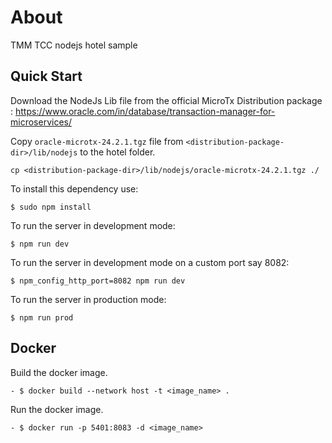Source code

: # About
TMM TCC nodejs hotel sample

## Quick Start

Download the NodeJs Lib file from the official MicroTx Distribution package : https://www.oracle.com/in/database/transaction-manager-for-microservices/

Copy `oracle-microtx-24.2.1.tgz` file from `<distribution-package-dir>/lib/nodejs` to the hotel folder.

```
cp <distribution-package-dir>/lib/nodejs/oracle-microtx-24.2.1.tgz ./
```

To install this dependency use:

```
$ sudo npm install
```
To run the server in development mode:
```
$ npm run dev
```
To run the server in development mode on a custom port say 8082:
```
$ npm_config_http_port=8082 npm run dev
```

To run the server in production mode:
```
$ npm run prod
```

## Docker 

Build the docker image.
```
- $ docker build --network host -t <image_name> .
```

Run the docker image.
```
- $ docker run -p 5401:8083 -d <image_name>
```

■ WHAT TO DO ■
Transcribe the listing verbatim, pictures excluded.

■ PROBLEM SOLUTION ■
Source code

: # About
TMM TCC nodejs hotel sample

## Quick Start

Download the NodeJs Lib file from the official MicroTx Distribution package : https://www.oracle.com/in/database/transaction-manager-for-microservices/

Copy `oracle-microtx-24.2.1.tgz` file from `<distribution-package-dir>/lib/nodejs` to the hotel folder.

```
cp <distribution-package-dir>/lib/nodejs/oracle-microtx-24.2.1.tgz ./
```

To install this dependency use:

```
$ sudo npm install
```
To run the server in development mode:
```
$ npm run dev
```
To run the server in development mode on a custom port say 8082:
```
$ npm_config_http_port=8082 npm run dev
```

To run the server in production mode:
```
$ npm run prod
```

## Docker 

Build the docker image.
```
- $ docker build --network host -t <image_name> .
```

Run the docker image.
```
- $ docker run -p 5401:8083 -d <image_name>
```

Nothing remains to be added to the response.